▶ ASSIGNED TASK:
In the following listing, find the lines containing "searchTxByTags" and report them.

** DATASET RECORDS follows **

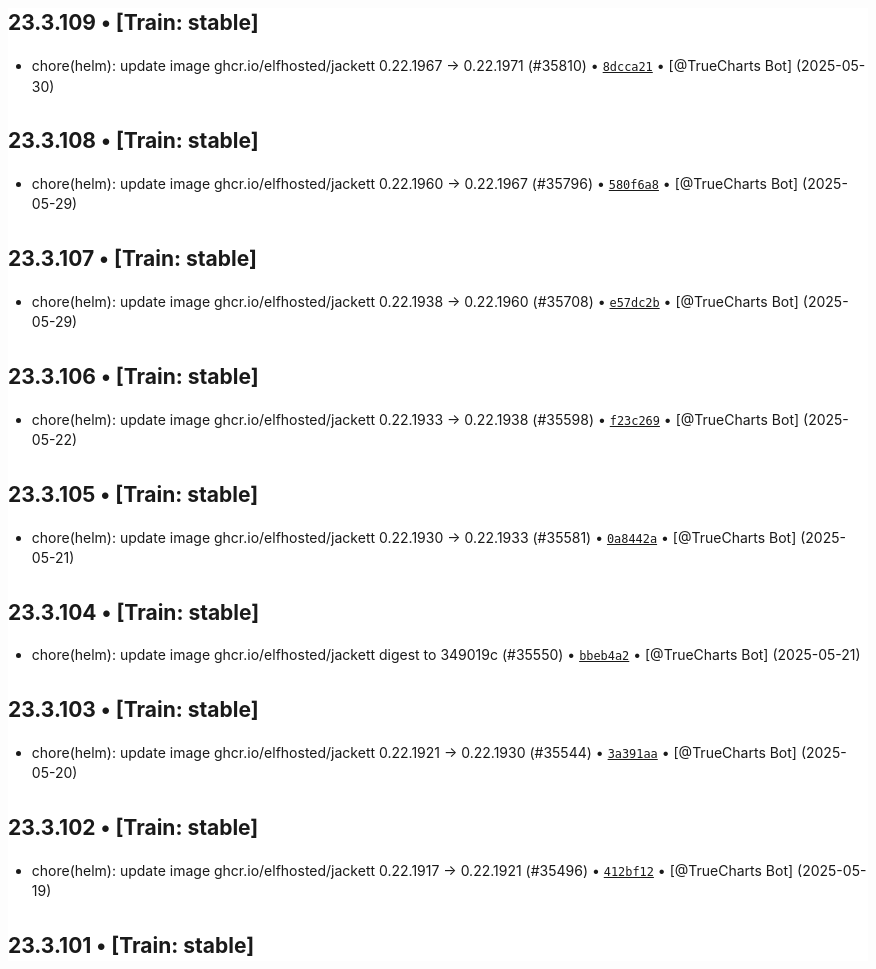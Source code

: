 ## 23.3.109 • [Train: stable]

- chore(helm): update image ghcr.io/elfhosted/jackett 0.22.1967 → 0.22.1971 (#35810) • [`8dcca21`](https://github.com/trueforge-org/truecharts/commit/8dcca21350c69714c78352cd5f3608bf2e7c291a) • [@TrueCharts Bot] (2025-05-30)

## 23.3.108 • [Train: stable]

- chore(helm): update image ghcr.io/elfhosted/jackett 0.22.1960 → 0.22.1967 (#35796) • [`580f6a8`](https://github.com/trueforge-org/truecharts/commit/580f6a825ba1f05adb74f9150efb6dd13a75182b) • [@TrueCharts Bot] (2025-05-29)

## 23.3.107 • [Train: stable]

- chore(helm): update image ghcr.io/elfhosted/jackett 0.22.1938 → 0.22.1960 (#35708) • [`e57dc2b`](https://github.com/trueforge-org/truecharts/commit/e57dc2b268ce8bbcb7600f8072beb5ef7f268861) • [@TrueCharts Bot] (2025-05-29)

## 23.3.106 • [Train: stable]

- chore(helm): update image ghcr.io/elfhosted/jackett 0.22.1933 → 0.22.1938 (#35598) • [`f23c269`](https://github.com/trueforge-org/truecharts/commit/f23c269553272d84d938ab763ee198f1c2e56080) • [@TrueCharts Bot] (2025-05-22)

## 23.3.105 • [Train: stable]

- chore(helm): update image ghcr.io/elfhosted/jackett 0.22.1930 → 0.22.1933 (#35581) • [`0a8442a`](https://github.com/trueforge-org/truecharts/commit/0a8442a72a2bd8e28e727573bd1a4d4ea0b66dfb) • [@TrueCharts Bot] (2025-05-21)

## 23.3.104 • [Train: stable]

- chore(helm): update image ghcr.io/elfhosted/jackett digest to 349019c (#35550) • [`bbeb4a2`](https://github.com/trueforge-org/truecharts/commit/bbeb4a2c878f0e71521ac8c3fec6c7a165b259eb) • [@TrueCharts Bot] (2025-05-21)

## 23.3.103 • [Train: stable]

- chore(helm): update image ghcr.io/elfhosted/jackett 0.22.1921 → 0.22.1930 (#35544) • [`3a391aa`](https://github.com/trueforge-org/truecharts/commit/3a391aa760a2b976fb913dfb27b24aaf2a4f46be) • [@TrueCharts Bot] (2025-05-20)

## 23.3.102 • [Train: stable]

- chore(helm): update image ghcr.io/elfhosted/jackett 0.22.1917 → 0.22.1921 (#35496) • [`412bf12`](https://github.com/trueforge-org/truecharts/commit/412bf12d095754fa10cae181b6de10a4accbeeef) • [@TrueCharts Bot] (2025-05-19)

## 23.3.101 • [Train: stable]
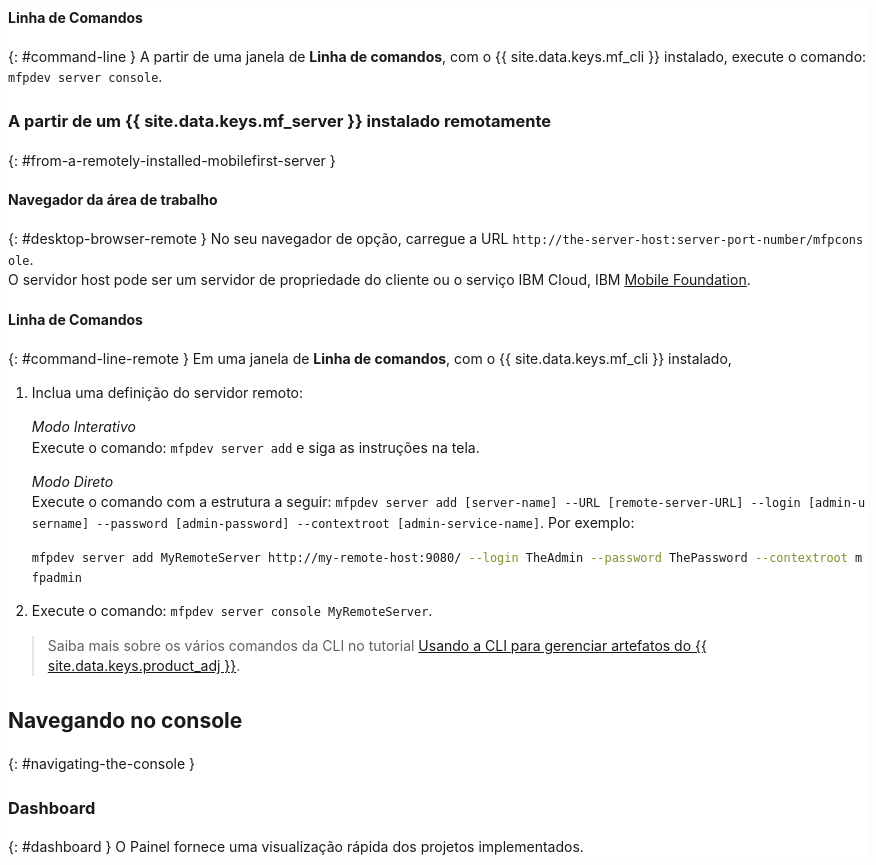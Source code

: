 #### Linha de Comandos
{: #command-line }
A partir de uma janela de **Linha de comandos**, com o {{ site.data.keys.mf_cli }} instalado, execute o comando: `mfpdev server console`.

### A partir de um {{ site.data.keys.mf_server }} instalado remotamente
{: #from-a-remotely-installed-mobilefirst-server }
#### Navegador da área de trabalho
{: #desktop-browser-remote }
No seu navegador de opção, carregue a URL `http://the-server-host:server-port-number/mfpconsole`.  
O servidor host pode ser um servidor de propriedade do cliente ou o serviço IBM Cloud, IBM [Mobile Foundation](../../../bluemix/).

#### Linha de Comandos
{: #command-line-remote }
Em uma janela de **Linha de comandos**, com o {{ site.data.keys.mf_cli }} instalado,

1. Inclua uma definição do servidor remoto:

    *Modo Interativo*  
    Execute o comando: `mfpdev server add` e siga as instruções na tela.

    *Modo Direto*  
    Execute o comando com a estrutura a seguir: `mfpdev server add [server-name] --URL [remote-server-URL] --login [admin-username] --password [admin-password] --contextroot [admin-service-name]`. Por
exemplo:

   ```bash
   mfpdev server add MyRemoteServer http://my-remote-host:9080/ --login TheAdmin --password ThePassword --contextroot mfpadmin
   ```

2. Execute o comando: `mfpdev server console MyRemoteServer`.

> Saiba mais sobre os vários comandos da CLI no tutorial [Usando a CLI para gerenciar artefatos do {{ site.data.keys.product_adj }}](../../../application-development/using-mobilefirst-cli-to-manage-mobilefirst-artifacts/).

## Navegando no console
{: #navigating-the-console }
### Dashboard
{: #dashboard }
O Painel fornece uma visualização rápida dos projetos implementados.
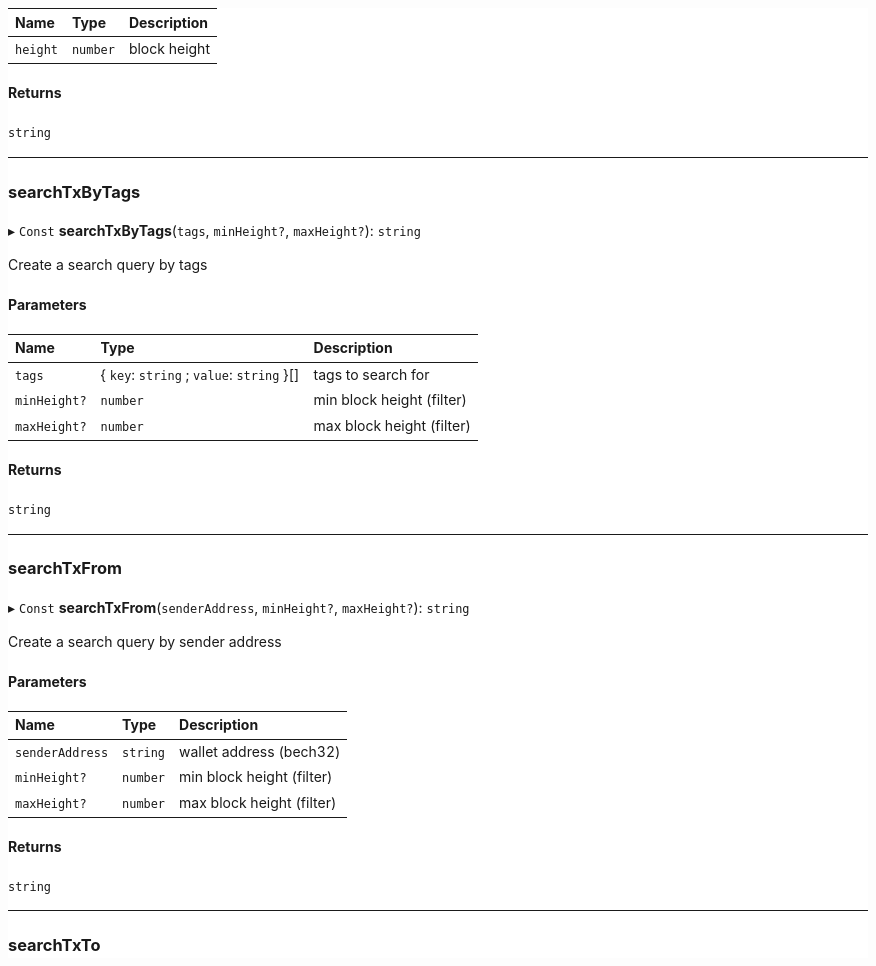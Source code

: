 | Name | Type | Description |
| :------ | :------ | :------ |
| `height` | `number` | block height |

#### Returns

`string`

___

### searchTxByTags

▸ `Const` **searchTxByTags**(`tags`, `minHeight?`, `maxHeight?`): `string`

Create a search query by tags

#### Parameters

| Name | Type | Description |
| :------ | :------ | :------ |
| `tags` | { `key`: `string` ; `value`: `string`  }[] | tags to search for |
| `minHeight?` | `number` | min block height (filter) |
| `maxHeight?` | `number` | max block height (filter) |

#### Returns

`string`

___

### searchTxFrom

▸ `Const` **searchTxFrom**(`senderAddress`, `minHeight?`, `maxHeight?`): `string`

Create a search query by sender address

#### Parameters

| Name | Type | Description |
| :------ | :------ | :------ |
| `senderAddress` | `string` | wallet address (bech32) |
| `minHeight?` | `number` | min block height (filter) |
| `maxHeight?` | `number` | max block height (filter) |

#### Returns

`string`

___

### searchTxTo
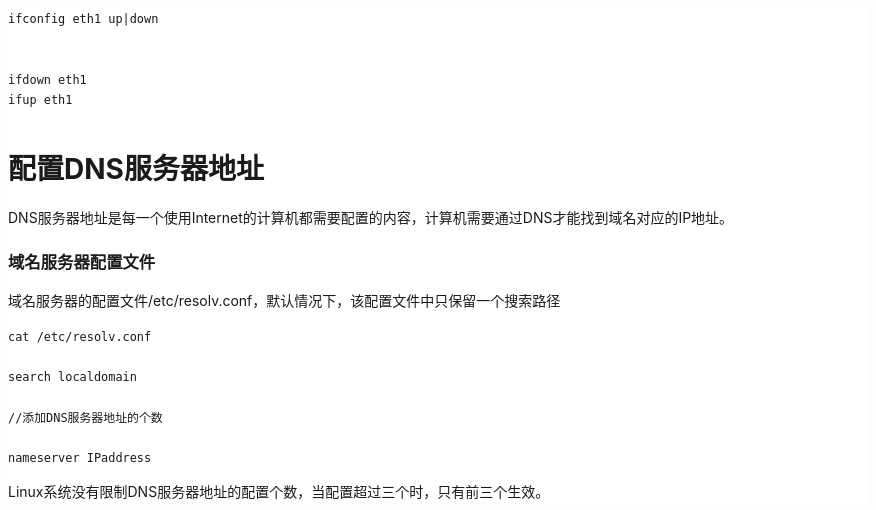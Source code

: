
 ```
ifconfig eth1 up|down


ifdown eth1
ifup eth1
```


# 配置DNS服务器地址
DNS服务器地址是每一个使用Internet的计算机都需要配置的内容，计算机需要通过DNS才能找到域名对应的IP地址。

### 域名服务器配置文件
域名服务器的配置文件/etc/resolv.conf，默认情况下，该配置文件中只保留一个搜索路径


```
cat /etc/resolv.conf

search localdomain

//添加DNS服务器地址的个数

nameserver IPaddress
```

Linux系统没有限制DNS服务器地址的配置个数，当配置超过三个时，只有前三个生效。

** End of DATASET RECORDS **

▶ EXERCISE ANSWER:
### searchTxByTags
▸ `Const` **searchTxByTags**(`tags`, `minHeight?`, `maxHeight?`): `string`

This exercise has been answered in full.